The base environment rbquad_env implements a rough terrain locomotion task. To add a new environment:

  1. Add a new folder to envs/ with <your_env>_config.py, inheriting from existing environment configs.
  2. If adding a new robot:
    • Add the corresponding assets to the resources/ directory.
    • In the config, set the asset path, define body names, default_joint_positions, and PD gains.
    • Specify the desired train_cfg and environment class name.
    • In train_cfg, set experiment_name and run_name.

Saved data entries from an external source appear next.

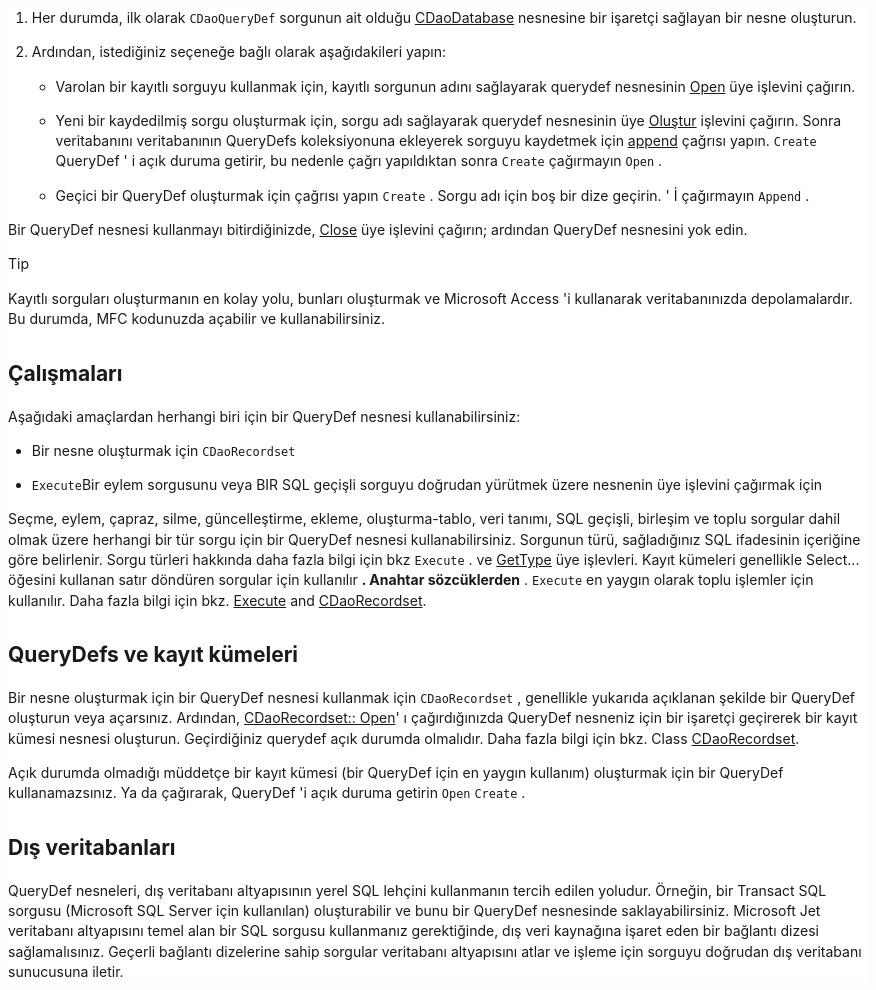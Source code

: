 1. Her durumda, ilk olarak `CDaoQueryDef` sorgunun ait olduğu [CDaoDatabase](../../mfc/reference/cdaodatabase-class.md) nesnesine bir işaretçi sağlayan bir nesne oluşturun.

1. Ardından, istediğiniz seçeneğe bağlı olarak aşağıdakileri yapın:

   - Varolan bir kayıtlı sorguyu kullanmak için, kayıtlı sorgunun adını sağlayarak querydef nesnesinin [Open](#open) üye işlevini çağırın.

   - Yeni bir kaydedilmiş sorgu oluşturmak için, sorgu adı sağlayarak querydef nesnesinin üye [Oluştur](#create) işlevini çağırın. Sonra veritabanını veritabanının QueryDefs koleksiyonuna ekleyerek sorguyu kaydetmek için [append](#append) çağrısı yapın. `Create` QueryDef ' i açık duruma getirir, bu nedenle çağrı yapıldıktan sonra `Create` çağırmayın `Open` .

   - Geçici bir QueryDef oluşturmak için çağrısı yapın `Create` . Sorgu adı için boş bir dize geçirin. ' İ çağırmayın `Append` .

Bir QueryDef nesnesi kullanmayı bitirdiğinizde, [Close](#close) üye işlevini çağırın; ardından QueryDef nesnesini yok edin.

> [!TIP]
> Kayıtlı sorguları oluşturmanın en kolay yolu, bunları oluşturmak ve Microsoft Access 'i kullanarak veritabanınızda depolamalardır. Bu durumda, MFC kodunuzda açabilir ve kullanabilirsiniz.

## <a name="purposes"></a>Çalışmaları

Aşağıdaki amaçlardan herhangi biri için bir QueryDef nesnesi kullanabilirsiniz:

- Bir nesne oluşturmak için `CDaoRecordset`

- `Execute`Bir eylem sorgusunu veya BIR SQL geçişli sorguyu doğrudan yürütmek üzere nesnenin üye işlevini çağırmak için

Seçme, eylem, çapraz, silme, güncelleştirme, ekleme, oluşturma-tablo, veri tanımı, SQL geçişli, birleşim ve toplu sorgular dahil olmak üzere herhangi bir tür sorgu için bir QueryDef nesnesi kullanabilirsiniz. Sorgunun türü, sağladığınız SQL ifadesinin içeriğine göre belirlenir. Sorgu türleri hakkında daha fazla bilgi için bkz `Execute` . ve [GetType](#gettype) üye işlevleri. Kayıt kümeleri genellikle Select... öğesini kullanan satır döndüren sorgular için kullanılır **. Anahtar sözcüklerden** . `Execute` en yaygın olarak toplu işlemler için kullanılır. Daha fazla bilgi için bkz. [Execute](#execute) and [CDaoRecordset](../../mfc/reference/cdaorecordset-class.md).

## <a name="querydefs-and-recordsets"></a>QueryDefs ve kayıt kümeleri

Bir nesne oluşturmak için bir QueryDef nesnesi kullanmak için `CDaoRecordset` , genellikle yukarıda açıklanan şekilde bir QueryDef oluşturun veya açarsınız. Ardından, [CDaoRecordset:: Open](../../mfc/reference/cdaorecordset-class.md#open)' ı çağırdığınızda QueryDef nesneniz için bir işaretçi geçirerek bir kayıt kümesi nesnesi oluşturun. Geçirdiğiniz querydef açık durumda olmalıdır. Daha fazla bilgi için bkz. Class [CDaoRecordset](../../mfc/reference/cdaorecordset-class.md).

Açık durumda olmadığı müddetçe bir kayıt kümesi (bir QueryDef için en yaygın kullanım) oluşturmak için bir QueryDef kullanamazsınız. Ya da çağırarak, QueryDef 'i açık duruma getirin `Open` `Create` .

## <a name="external-databases"></a>Dış veritabanları

QueryDef nesneleri, dış veritabanı altyapısının yerel SQL lehçini kullanmanın tercih edilen yoludur. Örneğin, bir Transact SQL sorgusu (Microsoft SQL Server için kullanılan) oluşturabilir ve bunu bir QueryDef nesnesinde saklayabilirsiniz. Microsoft Jet veritabanı altyapısını temel alan bir SQL sorgusu kullanmanız gerektiğinde, dış veri kaynağına işaret eden bir bağlantı dizesi sağlamalısınız. Geçerli bağlantı dizelerine sahip sorgular veritabanı altyapısını atlar ve işleme için sorguyu doğrudan dış veritabanı sunucusuna iletir.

  3. (If needed) Implement your environment in <your_env>_env.py, inheriting from an existing environment, and overwrite desired functions or add reward functions.
  4. Register your environment in rbq_gym/envs/__init__.py.
  5. Modify/tune other parameters as needed. To remove a reward, set its scale to zero. Do not modify parameters of other environments.

This user manual is intended for RBQ users.